展開部に入って3連音符が決然と弾かれる場面も、音形の受け渡し、呼吸、サッとピアノに音量を落とすタイミングなど、理想的な「大人の」クァルテットという感動を誘います。

ヤナーチェクも独特な音楽語法を際立たせるというより、作曲家の本心、それこそ「内緒の手紙」を一通づつ読んでいく様な親密感に満ちた表現。チョッと難しい現代的な響きではなく、懐かしささえ感じさせるような温かみのあるヤナーチェクとでも言っておきましょうか。
全曲の最後に全員がスル・ポンティチェロで奏する fff の心の叫び。ここも聴き手の耳に衝撃を与えるというより、当然の帰結として響いてくるのでした。

最後のドヴォルザーク、何故この作品がもっと頻繁に演奏されないのかと不思議に思うほど音楽的な喜びに満ちた40分でした。序奏が自然に情熱的なアレグロに流れ込む第1楽章。心弾むリズミックな第2テーマ。
作曲家ならではの舞曲風第2楽章と、時折4連音が耳を擽るトリオ。そして三部形式で歌われる美しいカンタービレ。主部の再現でセカンドが囀る鳥の歌の何と音楽的なことか。チェコの鳥たちはこんな風に啼くのでしょうか。
やや太めにチェロが開始し、コーダに向けて白熱の度を増していく圧巻のフィナーレ。どれ一つとして難度の低い作品は無く、それを決して難しく感じさせないプラジャークのテクニックには脱帽です。もちろん技巧が克つような場面は微塵も無い。

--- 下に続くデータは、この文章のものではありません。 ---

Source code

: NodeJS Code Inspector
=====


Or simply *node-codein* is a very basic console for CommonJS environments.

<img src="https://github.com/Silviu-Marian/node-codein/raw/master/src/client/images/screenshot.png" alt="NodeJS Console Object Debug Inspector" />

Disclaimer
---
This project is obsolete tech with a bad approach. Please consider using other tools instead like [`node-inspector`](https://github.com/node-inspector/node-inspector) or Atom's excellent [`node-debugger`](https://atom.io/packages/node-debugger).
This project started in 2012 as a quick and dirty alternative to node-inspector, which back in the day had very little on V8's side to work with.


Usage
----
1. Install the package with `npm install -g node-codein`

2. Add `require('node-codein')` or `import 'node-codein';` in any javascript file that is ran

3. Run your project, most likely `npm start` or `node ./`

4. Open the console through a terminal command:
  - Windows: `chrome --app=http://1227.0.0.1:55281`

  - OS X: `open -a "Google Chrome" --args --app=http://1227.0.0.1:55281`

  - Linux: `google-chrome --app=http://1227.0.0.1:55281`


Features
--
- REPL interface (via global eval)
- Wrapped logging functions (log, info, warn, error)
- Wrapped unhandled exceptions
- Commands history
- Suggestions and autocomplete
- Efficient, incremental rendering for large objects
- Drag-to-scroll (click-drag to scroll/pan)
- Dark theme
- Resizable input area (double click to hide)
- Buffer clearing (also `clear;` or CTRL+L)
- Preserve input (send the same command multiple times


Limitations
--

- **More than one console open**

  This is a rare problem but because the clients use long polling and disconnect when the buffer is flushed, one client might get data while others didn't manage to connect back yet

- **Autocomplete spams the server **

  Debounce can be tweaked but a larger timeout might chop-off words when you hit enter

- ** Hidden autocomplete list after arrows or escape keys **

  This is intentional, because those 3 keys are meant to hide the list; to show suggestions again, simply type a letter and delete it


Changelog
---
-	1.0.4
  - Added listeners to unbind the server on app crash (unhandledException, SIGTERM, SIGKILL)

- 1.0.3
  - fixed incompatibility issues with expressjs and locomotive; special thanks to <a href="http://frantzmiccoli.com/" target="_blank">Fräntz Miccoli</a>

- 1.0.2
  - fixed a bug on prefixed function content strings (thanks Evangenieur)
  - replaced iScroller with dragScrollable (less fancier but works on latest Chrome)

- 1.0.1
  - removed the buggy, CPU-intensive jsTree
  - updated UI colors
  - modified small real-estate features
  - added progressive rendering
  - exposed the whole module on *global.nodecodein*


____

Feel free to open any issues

前回はアンコール曲をヴィオラ(ヨセフ・クルソニュ)が告げていましたが、今回はファーストのパヴェル・ヒューラの担当。
同じドヴォルザークからワルツを一曲。オリジナルはピアノ・ソロ曲の作品54からですが、その第4番はドヴォルザーク自身が弦楽四重奏用にアレンジしたもの。
鳴り止まぬ拍手に応えて、“もう一つドヴォルザーク、誰でも知ってるヤツ”。そう、懐かしき「ユーモレスク」。速目のテンポで弾き出す小品、こうでなくちゃネ。これにはほとんど泣きそう。

これぞチェコの弦、を満喫した夕べでした。